Viktoriya Pashkova, a lawyer who is
helping to draft the legislation, said that this was no more than what many
other countries like Germany and Sweden have long done, and she pointed out
that Belarus bans names “which contradict the norms of morality and the
national traditions” of that country.
Now, Archpriest Gennady Belovolov,
the director of the Ionna Kronshtad House Museum and an influential Russian
Orthodox commentator, has weighed in on the issue, arguing that such
legislation is needed now when he says a war is going on against Russia’s
national identity (ruskline.ru/news_rl/2014/11/10/russkim_imenam_nuzhna_ohrannaya_gramota/).
An individual’s name is “the
spiritual passport of the individual,” he argues, and must reflect the national
and religious traditions of his country.
At a time when Russian passports do not indicate the nationality or
religious faith of their bearers, names must serve the purpose of identifying
and reinforcing national identity.
In the Orthodox tradition, parents
choose names from those of the saints because “a Christian name testifies above
all that [the individual] is a Christian and a member of the Church.” But these
names, especially when there is “a war against Russia,” show his or her “membership
in the Russian people.”
(Neither of these reports specify
whether there will be special lists for members of non-Russians, who form
nearly a quarter of the population and who have different religious, cultural
and political traditions.)
Unfortunately, the archpriest says,
the Russian tradition was broken by the Bolsheviks and “a mass of ‘names’

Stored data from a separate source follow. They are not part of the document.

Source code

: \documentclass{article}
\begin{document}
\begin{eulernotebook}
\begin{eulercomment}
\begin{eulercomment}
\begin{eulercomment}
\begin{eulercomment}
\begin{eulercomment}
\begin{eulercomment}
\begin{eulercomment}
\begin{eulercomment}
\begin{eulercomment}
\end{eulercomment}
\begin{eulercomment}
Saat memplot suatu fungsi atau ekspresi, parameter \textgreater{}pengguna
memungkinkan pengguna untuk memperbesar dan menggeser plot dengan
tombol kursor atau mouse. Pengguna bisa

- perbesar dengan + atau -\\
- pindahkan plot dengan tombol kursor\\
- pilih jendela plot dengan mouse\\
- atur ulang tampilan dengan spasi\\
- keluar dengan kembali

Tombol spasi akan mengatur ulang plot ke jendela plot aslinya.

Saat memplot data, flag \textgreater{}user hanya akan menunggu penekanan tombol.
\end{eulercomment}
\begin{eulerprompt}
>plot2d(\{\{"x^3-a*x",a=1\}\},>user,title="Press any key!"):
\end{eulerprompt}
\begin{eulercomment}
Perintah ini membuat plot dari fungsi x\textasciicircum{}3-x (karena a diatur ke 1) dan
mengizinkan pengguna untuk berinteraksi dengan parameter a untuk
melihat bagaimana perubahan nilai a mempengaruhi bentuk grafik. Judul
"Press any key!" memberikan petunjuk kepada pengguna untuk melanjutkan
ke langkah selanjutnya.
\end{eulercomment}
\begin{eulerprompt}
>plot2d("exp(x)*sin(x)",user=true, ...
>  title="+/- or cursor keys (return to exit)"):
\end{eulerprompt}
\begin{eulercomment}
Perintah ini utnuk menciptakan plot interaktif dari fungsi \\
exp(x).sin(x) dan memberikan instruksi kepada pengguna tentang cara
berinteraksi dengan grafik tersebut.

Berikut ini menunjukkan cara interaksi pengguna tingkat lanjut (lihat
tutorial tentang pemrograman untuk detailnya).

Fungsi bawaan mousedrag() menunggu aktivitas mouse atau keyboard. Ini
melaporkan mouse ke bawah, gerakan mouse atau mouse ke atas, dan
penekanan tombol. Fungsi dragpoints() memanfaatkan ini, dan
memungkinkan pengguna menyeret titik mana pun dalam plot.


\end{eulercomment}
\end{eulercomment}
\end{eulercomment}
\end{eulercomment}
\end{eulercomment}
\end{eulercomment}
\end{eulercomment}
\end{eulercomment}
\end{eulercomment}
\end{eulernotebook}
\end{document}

formed as abbreviations of the families of the leaders of the revolution and of
holidays” became widely used, including Vladlen, Marlen, Rem, Vilen,
Oktyabrina, and Dazdraperma.
And for a time, Russians even named
their children after the leaders of the revolution and the Soviet state. Thus,
there were Ledats (for Lev Davydovich Trotsky), Dalis (for ‘long live Lenin and
Stalin”), Fed for Feliks Edmundovich Dzerzhinsky, aand even Pofistal (for “the
defeater of fascism Joseph Stalin”).
With the end of the Soviet system and the resulting
ideological vacuum, Father Gennady says, new names have emerged that are equally
a violation of the Russian national tradition, names like Privatisatsiya,
Viagra, Mercedes, Millioner, or the especially lamentable Lucifer, recently
registered in Perm.
Parents
should reflect that children given such names will hardly be grateful, not only
because such names will “create a mass of psychological problems” for their
bearers but also because the parents are cutting their children off from their
people and their Church. A law will help them do so.
The
archpriest expresses the hope that such legislation will also lead to the
revival of ancient Orthodox names which are seldom encountered now, including
Izyaslav, Yaropolk, Zlata, Militsa, Gorazd, “and others.”
There
is one new naming trend in Russia that Father Gennady says he does approve of:
Some families are now giving their children names “in honor of the members of
the family of the last Russian emperor. Such actions “in truth represent the
popular canonization of the tsarist martyrs.” Of course, all their names were
those of earlier Russian saints.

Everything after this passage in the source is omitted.